Cuando rugen las ametralladoras, La delgada línea roja no escatima sangres ni intestinos para hacernos entender la brutalidad de una guerra. Pero luego, cuando el silencio se apodera de la isla de Guadalcanal, la cámara pasea por la naturaleza exuberante para lamentar tanta herida abierta y tanto salvajismo de los humanos. Así resumida, la película parece una obra comprometida, antibélica, de claro mensaje pacifista. Pero no lo es. Es una película fascinante en lo formal, pero muy tramposa en su denuncia. El soldado Witt, que es la voz en off que aprovecha los remansos del combate para reflexionar , se hace mil preguntas del tipo: "¿qué oscura ceguera se ha apoderado de los hombres?", o "¿cuánta crueldad somos capaces de asimilar?" "¿En qué momento nos desviamos del recto camino de la fraternidad?," y cosas así, solemnidades que no conducen a nada, sólo a la filosofía barata, y a la ocultación torticera de los hechos.

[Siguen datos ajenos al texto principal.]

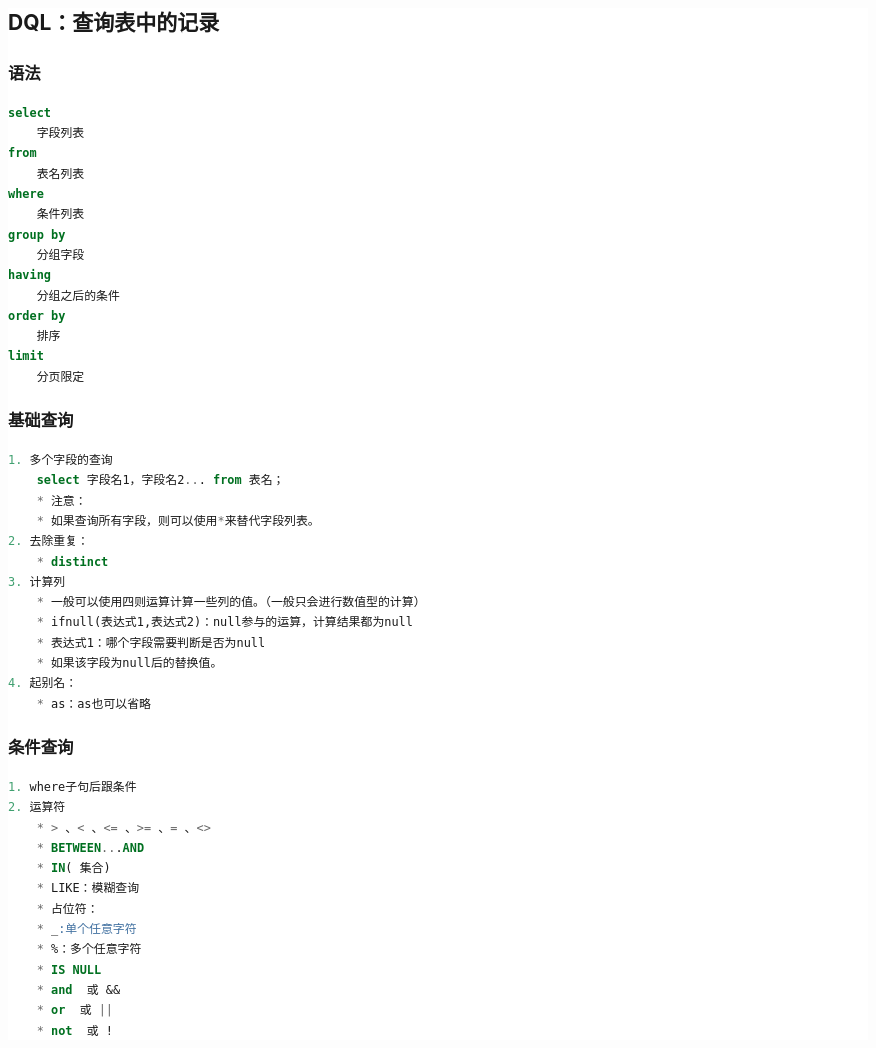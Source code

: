 ## DQL：查询表中的记录

### 语法

```sql
select
    字段列表
from
    表名列表
where
    条件列表
group by
    分组字段
having
    分组之后的条件
order by
    排序
limit
    分页限定
```

###  基础查询

```sql
1. 多个字段的查询
	select 字段名1，字段名2... from 表名；
    * 注意：
    * 如果查询所有字段，则可以使用*来替代字段列表。
2. 去除重复：
    * distinct
3. 计算列
    * 一般可以使用四则运算计算一些列的值。（一般只会进行数值型的计算）
    * ifnull(表达式1,表达式2)：null参与的运算，计算结果都为null
    * 表达式1：哪个字段需要判断是否为null
    * 如果该字段为null后的替换值。
4. 起别名：
    * as：as也可以省略
```

### 条件查询

```sql
1. where子句后跟条件
2. 运算符
    * > 、< 、<= 、>= 、= 、<>
    * BETWEEN...AND  
    * IN( 集合) 
    * LIKE：模糊查询
    * 占位符：
    * _:单个任意字符
    * %：多个任意字符
    * IS NULL  
    * and  或 &&
    * or  或 || 
    * not  或 !
```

    Al soldado Witt habría que explicarle que la guerra nunca es producto de una insania, de una locura transitoria. Aunque su desarrollo sea caótico y brutal, la guerra siempre obedece al interés concreto de unos fulanos muy avariciosos que jamás luchan en ella. Y que jamás, tampoco, envían a sus hijos al frente. Mercaderes que cuando ven peligrar sus beneficios presionan a los gobiernos para abrir rutas, expandir mercados, acceder a materias primas. Desde las Guerras Púnicas a la invasión de Irak pasando por la II Guerra Mundial... El soldado Witt -y con él Terrence Malick, que es como el ventrílocuo que mueve el muñeco- prefieren hacerse los suecos ante estas evidencias de lo bélico, y se lanzan a la poesía sobre la podredumbre humana, y sobre el Mal que habita en nuestro interior... Bah. Gilipolleces. De nuevo el pecado original, como predican los curas en su falacia de cada domingo. Yo entiendo que La delgada línea roja no aproveche el silencio de los cañones para darnos una lección sobre la geopolítica de los años cuarenta en el Océano Pacífico. Para eso ya están los documentales, y los libros de historia. Pero que tampoco nos tomen por tontos, con su literatura espiritual, y su antropología de catecismo.